# EXERCISE PROMPT
Please repeat the line that has "Con esta propiedad" and all lines after it, exactly as they appear, through the end of the entries.

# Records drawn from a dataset
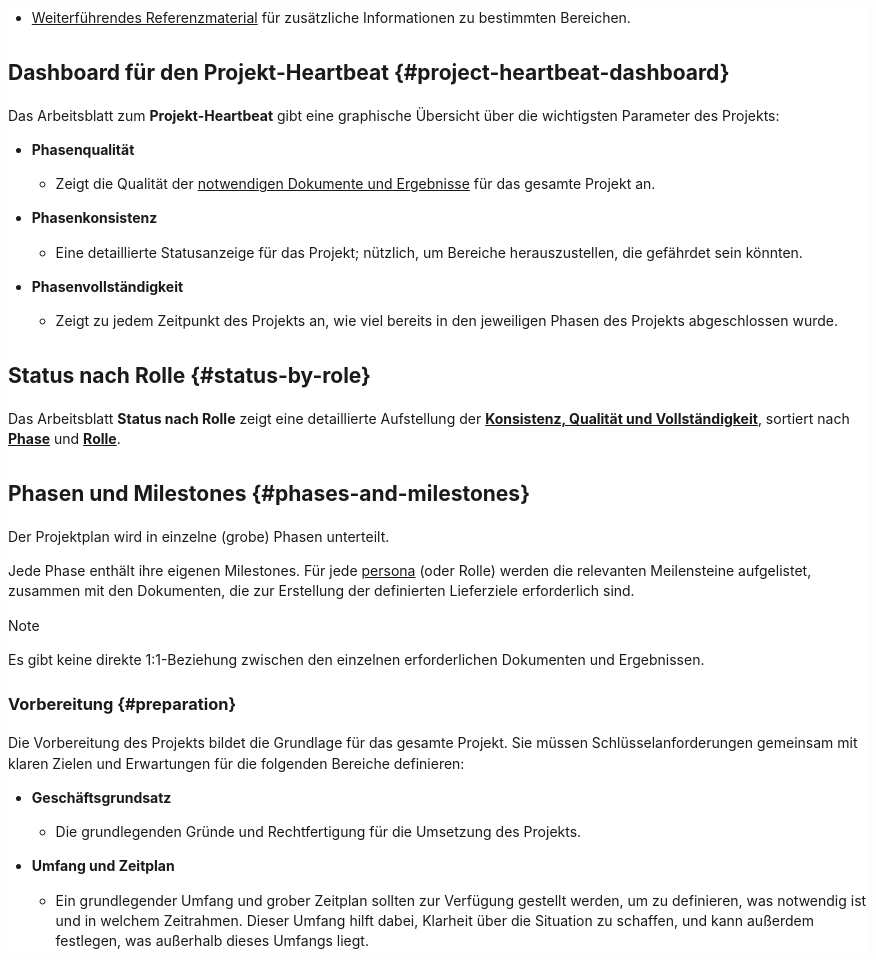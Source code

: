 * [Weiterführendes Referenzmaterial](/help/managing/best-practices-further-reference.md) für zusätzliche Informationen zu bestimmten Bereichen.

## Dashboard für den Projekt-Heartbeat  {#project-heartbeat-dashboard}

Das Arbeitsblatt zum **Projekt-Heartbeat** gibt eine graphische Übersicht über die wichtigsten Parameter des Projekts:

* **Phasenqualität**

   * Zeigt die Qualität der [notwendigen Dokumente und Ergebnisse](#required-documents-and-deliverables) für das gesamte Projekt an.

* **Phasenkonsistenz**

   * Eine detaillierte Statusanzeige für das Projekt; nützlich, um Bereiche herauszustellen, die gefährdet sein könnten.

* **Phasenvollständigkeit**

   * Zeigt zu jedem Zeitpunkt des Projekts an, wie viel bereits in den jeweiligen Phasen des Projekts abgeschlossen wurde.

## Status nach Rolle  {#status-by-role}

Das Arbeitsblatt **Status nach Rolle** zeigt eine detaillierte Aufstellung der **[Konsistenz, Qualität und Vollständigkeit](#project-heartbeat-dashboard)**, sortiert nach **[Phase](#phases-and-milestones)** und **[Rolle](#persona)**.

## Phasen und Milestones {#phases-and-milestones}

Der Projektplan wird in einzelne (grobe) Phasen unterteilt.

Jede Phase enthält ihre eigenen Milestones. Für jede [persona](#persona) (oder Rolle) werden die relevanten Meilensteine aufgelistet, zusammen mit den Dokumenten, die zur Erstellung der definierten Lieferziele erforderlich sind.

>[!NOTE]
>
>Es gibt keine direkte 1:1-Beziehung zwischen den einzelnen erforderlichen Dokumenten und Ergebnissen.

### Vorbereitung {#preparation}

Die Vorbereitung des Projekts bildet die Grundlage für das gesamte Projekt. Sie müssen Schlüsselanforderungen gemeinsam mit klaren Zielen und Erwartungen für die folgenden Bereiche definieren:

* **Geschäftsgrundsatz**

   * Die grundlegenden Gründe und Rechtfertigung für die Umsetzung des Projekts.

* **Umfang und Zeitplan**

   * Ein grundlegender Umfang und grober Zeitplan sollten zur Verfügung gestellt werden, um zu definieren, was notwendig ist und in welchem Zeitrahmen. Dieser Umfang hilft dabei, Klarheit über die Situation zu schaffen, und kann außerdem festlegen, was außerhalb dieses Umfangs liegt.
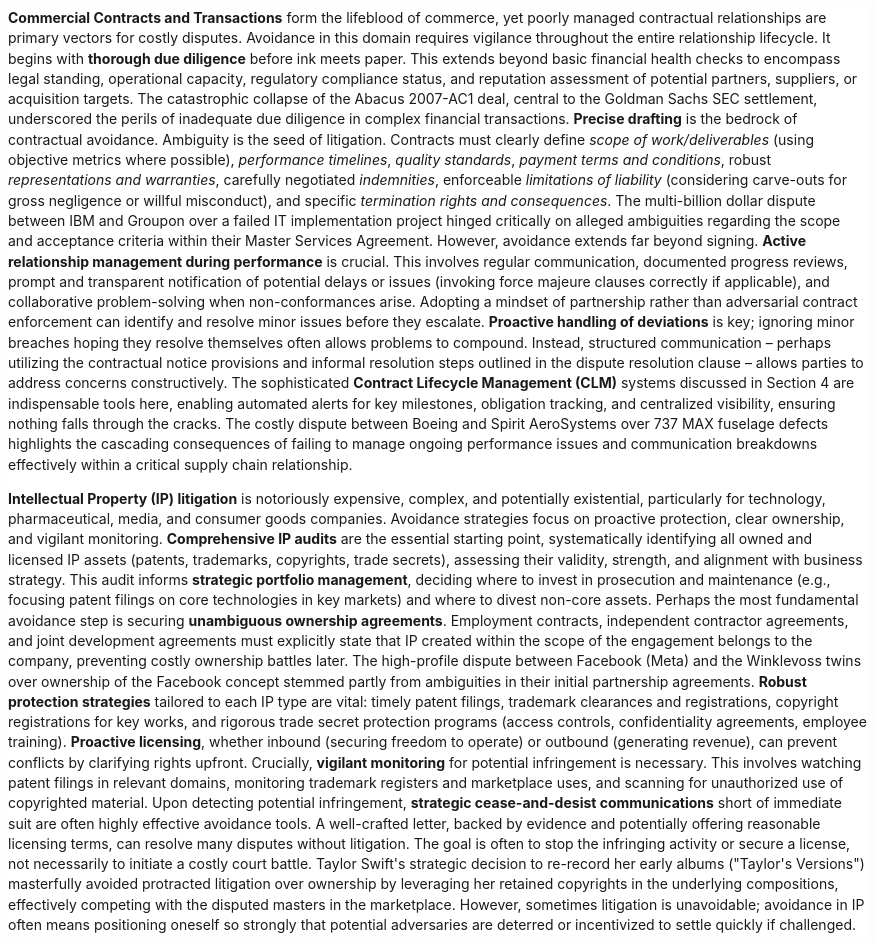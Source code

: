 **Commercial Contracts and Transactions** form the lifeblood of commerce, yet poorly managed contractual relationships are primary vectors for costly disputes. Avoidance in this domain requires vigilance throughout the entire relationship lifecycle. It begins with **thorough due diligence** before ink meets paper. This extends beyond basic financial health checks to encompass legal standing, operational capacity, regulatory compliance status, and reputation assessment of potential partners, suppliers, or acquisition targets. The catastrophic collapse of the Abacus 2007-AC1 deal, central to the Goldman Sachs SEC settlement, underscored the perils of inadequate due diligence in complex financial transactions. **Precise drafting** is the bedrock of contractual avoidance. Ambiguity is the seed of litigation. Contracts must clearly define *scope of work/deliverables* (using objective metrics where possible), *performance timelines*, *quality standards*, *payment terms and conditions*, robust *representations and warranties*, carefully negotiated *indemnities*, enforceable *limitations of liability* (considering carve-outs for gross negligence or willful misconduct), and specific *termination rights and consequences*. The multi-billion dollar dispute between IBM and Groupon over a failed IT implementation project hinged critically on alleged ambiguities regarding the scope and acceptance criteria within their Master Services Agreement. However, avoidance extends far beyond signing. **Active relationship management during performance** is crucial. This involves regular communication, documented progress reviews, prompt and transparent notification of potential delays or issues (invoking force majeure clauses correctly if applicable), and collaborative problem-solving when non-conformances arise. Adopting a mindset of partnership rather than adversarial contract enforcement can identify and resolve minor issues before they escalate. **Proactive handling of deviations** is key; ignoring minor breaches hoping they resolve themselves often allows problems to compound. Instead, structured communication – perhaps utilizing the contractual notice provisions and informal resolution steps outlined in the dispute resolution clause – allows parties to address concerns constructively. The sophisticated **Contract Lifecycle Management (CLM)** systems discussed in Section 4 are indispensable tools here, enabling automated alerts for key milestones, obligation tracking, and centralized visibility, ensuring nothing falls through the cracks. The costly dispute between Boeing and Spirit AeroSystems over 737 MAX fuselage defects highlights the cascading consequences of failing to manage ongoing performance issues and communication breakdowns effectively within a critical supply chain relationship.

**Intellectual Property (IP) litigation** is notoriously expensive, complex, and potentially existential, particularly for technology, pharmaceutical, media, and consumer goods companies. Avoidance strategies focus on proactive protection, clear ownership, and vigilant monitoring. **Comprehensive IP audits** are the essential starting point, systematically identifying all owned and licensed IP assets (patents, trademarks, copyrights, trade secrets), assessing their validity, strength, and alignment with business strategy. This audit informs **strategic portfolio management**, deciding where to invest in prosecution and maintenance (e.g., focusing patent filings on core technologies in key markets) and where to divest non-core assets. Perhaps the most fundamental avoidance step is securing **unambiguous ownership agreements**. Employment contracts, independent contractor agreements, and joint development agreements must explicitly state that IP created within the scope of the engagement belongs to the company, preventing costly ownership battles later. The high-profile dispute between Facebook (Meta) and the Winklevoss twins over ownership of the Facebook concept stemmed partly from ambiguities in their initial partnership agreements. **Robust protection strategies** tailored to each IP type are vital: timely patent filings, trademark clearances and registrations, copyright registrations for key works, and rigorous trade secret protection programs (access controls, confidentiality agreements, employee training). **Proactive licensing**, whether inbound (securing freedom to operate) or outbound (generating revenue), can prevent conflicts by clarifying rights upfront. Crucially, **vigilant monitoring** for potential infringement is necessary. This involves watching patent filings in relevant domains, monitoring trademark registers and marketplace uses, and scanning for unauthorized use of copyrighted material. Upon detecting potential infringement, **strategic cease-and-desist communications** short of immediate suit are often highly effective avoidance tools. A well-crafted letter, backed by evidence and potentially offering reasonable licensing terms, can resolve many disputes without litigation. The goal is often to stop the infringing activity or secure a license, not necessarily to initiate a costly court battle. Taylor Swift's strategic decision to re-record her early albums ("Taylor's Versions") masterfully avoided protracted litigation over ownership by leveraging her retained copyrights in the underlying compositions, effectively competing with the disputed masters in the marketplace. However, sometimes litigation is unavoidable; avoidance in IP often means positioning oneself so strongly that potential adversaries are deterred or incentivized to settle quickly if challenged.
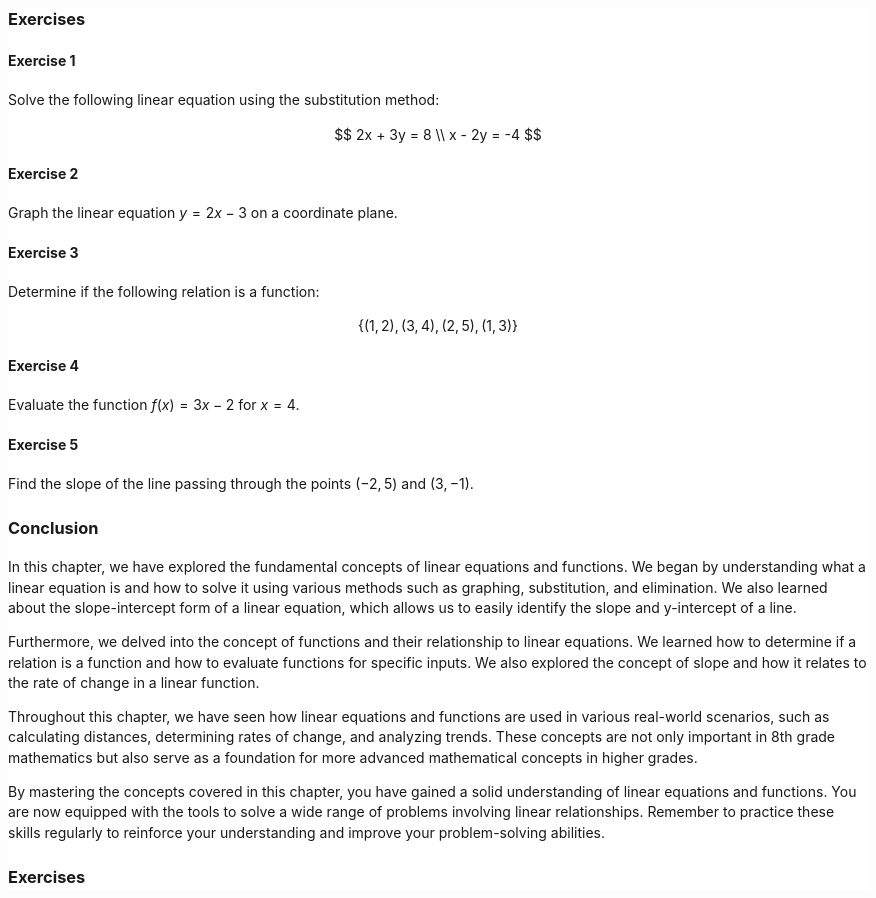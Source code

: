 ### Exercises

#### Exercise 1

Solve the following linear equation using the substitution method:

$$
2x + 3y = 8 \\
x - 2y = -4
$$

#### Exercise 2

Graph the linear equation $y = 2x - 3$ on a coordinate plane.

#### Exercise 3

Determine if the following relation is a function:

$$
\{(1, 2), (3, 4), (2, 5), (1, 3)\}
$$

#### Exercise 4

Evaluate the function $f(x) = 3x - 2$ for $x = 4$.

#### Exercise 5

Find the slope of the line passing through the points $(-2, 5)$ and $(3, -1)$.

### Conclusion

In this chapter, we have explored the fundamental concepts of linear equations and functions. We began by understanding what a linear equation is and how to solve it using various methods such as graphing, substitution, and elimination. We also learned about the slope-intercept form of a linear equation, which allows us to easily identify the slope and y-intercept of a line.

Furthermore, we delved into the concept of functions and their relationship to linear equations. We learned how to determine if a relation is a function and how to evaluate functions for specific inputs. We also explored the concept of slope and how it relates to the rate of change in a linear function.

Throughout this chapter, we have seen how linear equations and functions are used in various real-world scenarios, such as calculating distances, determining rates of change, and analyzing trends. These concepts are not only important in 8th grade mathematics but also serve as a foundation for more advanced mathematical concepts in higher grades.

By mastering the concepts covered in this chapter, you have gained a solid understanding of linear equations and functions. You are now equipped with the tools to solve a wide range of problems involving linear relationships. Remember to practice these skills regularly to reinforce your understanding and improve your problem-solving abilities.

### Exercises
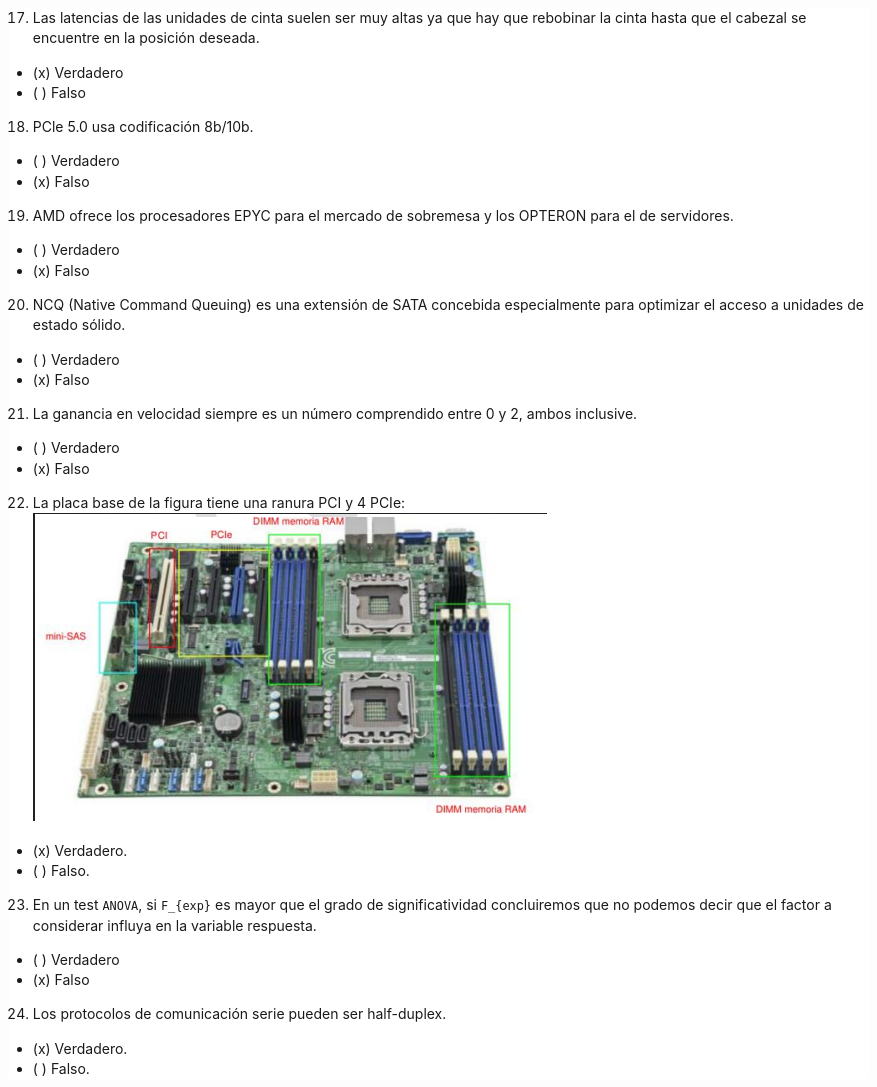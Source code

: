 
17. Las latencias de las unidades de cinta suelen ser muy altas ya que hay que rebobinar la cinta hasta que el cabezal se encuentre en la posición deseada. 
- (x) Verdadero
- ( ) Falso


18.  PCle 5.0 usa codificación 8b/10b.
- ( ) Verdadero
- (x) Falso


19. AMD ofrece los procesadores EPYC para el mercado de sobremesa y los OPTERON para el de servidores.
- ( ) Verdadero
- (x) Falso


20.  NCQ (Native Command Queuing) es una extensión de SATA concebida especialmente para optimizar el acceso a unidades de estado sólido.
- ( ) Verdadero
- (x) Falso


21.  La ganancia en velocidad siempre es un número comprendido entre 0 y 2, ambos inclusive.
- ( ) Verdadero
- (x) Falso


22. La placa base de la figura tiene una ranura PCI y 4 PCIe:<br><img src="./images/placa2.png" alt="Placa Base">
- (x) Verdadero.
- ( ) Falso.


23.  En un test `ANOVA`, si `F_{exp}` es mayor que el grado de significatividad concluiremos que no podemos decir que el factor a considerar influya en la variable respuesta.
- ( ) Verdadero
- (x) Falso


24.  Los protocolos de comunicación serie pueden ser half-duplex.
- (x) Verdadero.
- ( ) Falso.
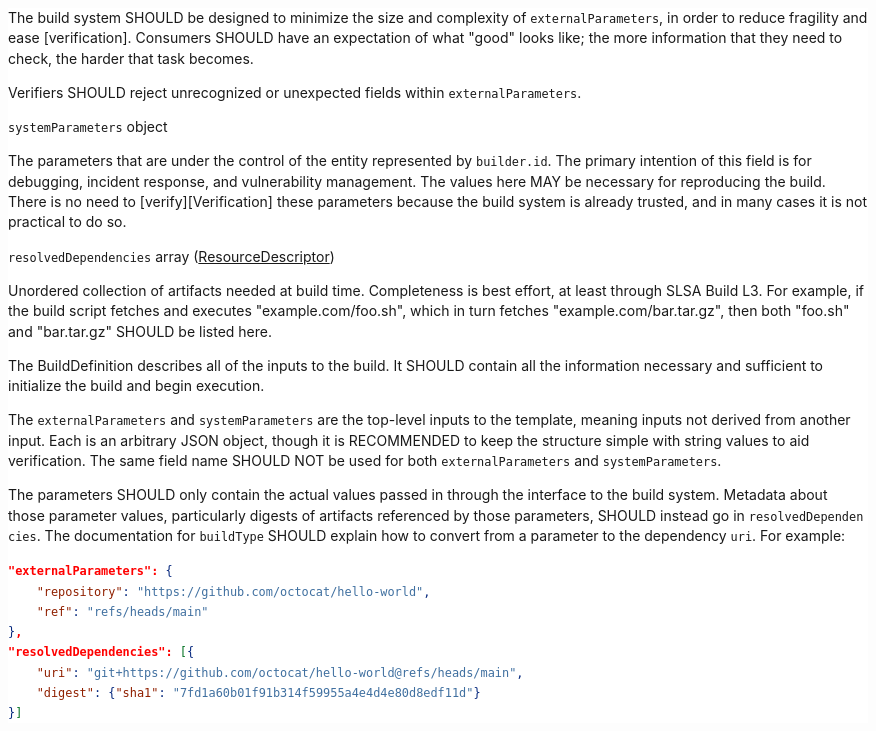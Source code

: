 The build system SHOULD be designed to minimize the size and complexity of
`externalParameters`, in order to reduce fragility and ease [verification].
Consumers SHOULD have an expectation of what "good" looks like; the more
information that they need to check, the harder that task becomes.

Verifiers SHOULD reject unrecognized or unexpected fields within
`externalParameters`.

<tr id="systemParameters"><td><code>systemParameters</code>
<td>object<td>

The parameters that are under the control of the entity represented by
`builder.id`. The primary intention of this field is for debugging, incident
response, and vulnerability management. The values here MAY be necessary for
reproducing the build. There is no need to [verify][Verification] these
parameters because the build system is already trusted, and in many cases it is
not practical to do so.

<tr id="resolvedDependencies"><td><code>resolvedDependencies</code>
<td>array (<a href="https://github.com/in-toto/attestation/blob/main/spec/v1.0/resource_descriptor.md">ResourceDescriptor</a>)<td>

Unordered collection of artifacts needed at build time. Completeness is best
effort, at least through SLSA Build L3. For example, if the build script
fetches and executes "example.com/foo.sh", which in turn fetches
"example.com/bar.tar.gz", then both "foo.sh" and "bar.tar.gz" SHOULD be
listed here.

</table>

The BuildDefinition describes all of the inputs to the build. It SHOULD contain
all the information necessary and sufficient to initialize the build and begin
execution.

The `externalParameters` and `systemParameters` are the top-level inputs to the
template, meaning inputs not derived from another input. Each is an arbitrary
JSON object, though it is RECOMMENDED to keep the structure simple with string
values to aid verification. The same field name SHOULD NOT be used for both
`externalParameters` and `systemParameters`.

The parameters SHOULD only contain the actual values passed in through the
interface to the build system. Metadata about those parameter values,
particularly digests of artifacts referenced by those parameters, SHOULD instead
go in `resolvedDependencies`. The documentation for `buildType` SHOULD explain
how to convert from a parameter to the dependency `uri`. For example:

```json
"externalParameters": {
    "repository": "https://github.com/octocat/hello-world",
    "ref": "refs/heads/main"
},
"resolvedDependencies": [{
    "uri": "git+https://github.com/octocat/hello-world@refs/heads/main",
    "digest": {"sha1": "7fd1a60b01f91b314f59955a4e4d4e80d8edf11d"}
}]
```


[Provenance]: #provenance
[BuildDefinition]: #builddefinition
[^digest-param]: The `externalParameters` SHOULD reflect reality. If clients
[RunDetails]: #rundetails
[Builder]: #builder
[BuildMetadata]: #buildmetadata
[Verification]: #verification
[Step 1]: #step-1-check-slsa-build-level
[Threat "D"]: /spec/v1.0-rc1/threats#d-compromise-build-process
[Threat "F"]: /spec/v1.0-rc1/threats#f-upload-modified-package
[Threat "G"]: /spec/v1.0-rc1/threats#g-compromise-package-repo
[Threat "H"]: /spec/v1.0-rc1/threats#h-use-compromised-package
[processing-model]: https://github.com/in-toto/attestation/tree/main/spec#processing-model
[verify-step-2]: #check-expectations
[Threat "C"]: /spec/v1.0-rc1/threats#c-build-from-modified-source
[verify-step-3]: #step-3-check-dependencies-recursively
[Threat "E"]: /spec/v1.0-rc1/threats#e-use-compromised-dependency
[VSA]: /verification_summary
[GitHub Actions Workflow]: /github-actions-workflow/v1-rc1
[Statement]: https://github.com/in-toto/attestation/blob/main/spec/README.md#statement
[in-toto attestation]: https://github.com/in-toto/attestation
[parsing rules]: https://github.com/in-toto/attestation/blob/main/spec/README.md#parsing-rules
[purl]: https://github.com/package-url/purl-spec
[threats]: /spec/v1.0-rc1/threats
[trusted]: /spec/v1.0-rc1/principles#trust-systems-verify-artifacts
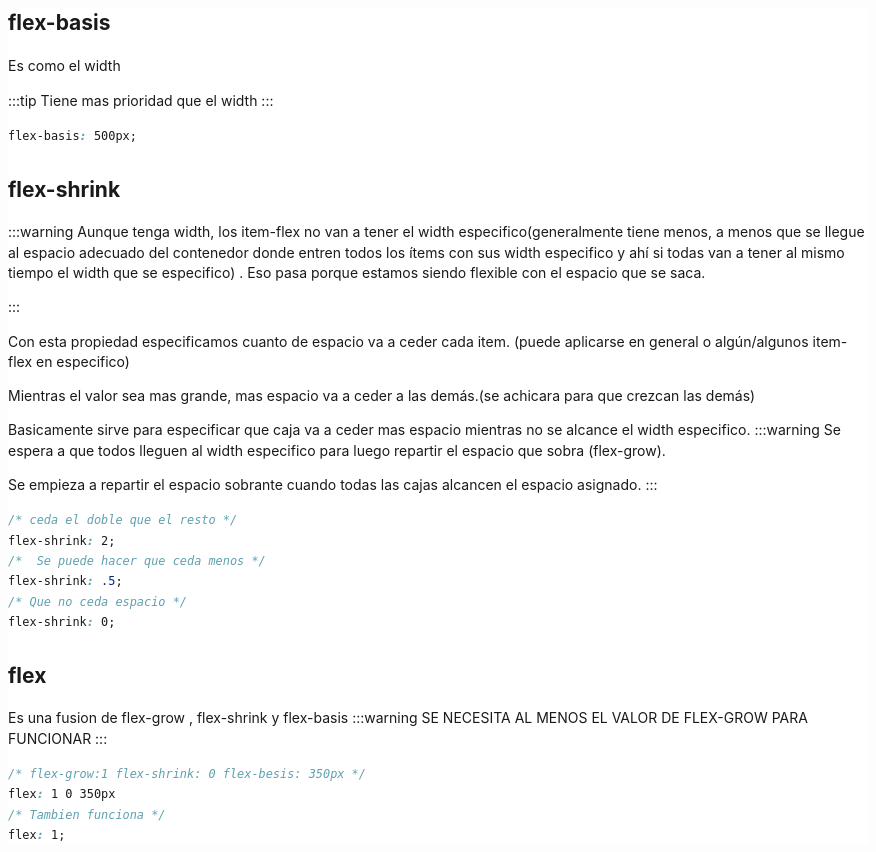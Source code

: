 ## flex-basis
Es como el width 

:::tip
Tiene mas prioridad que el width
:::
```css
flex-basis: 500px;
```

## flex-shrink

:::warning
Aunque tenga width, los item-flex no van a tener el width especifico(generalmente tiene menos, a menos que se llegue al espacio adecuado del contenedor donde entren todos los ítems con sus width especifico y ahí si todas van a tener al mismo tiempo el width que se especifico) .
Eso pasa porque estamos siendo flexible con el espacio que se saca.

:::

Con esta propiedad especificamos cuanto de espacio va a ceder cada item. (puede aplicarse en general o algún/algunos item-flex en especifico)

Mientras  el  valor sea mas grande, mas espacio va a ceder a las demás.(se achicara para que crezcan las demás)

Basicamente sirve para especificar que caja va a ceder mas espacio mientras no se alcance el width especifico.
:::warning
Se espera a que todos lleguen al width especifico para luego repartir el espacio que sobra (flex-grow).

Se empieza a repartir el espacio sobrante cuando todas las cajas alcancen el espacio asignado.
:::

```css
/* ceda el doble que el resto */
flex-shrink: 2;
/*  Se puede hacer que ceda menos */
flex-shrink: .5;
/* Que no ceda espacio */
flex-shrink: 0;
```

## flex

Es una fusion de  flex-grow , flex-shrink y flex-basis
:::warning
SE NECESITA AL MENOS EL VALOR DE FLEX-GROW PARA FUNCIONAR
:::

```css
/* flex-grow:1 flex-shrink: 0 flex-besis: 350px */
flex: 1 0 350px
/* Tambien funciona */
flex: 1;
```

# SOLUTION TO THIS EXERCISE
Con esta propiedad especificamos cuanto de espacio va a ceder cada item. (puede aplicarse en general o algún/algunos item-flex en especifico)

Mientras  el  valor sea mas grande, mas espacio va a ceder a las demás.(se achicara para que crezcan las demás)

Basicamente sirve para especificar que caja va a ceder mas espacio mientras no se alcance el width especifico.
:::warning
Se espera a que todos lleguen al width especifico para luego repartir el espacio que sobra (flex-grow).

Se empieza a repartir el espacio sobrante cuando todas las cajas alcancen el espacio asignado.
:::

```css
/* ceda el doble que el resto */
flex-shrink: 2;
/*  Se puede hacer que ceda menos */
flex-shrink: .5;
/* Que no ceda espacio */
flex-shrink: 0;
```

## flex

Es una fusion de  flex-grow , flex-shrink y flex-basis
:::warning
SE NECESITA AL MENOS EL VALOR DE FLEX-GROW PARA FUNCIONAR
:::

```css
/* flex-grow:1 flex-shrink: 0 flex-besis: 350px */
flex: 1 0 350px
/* Tambien funciona */
flex: 1;
```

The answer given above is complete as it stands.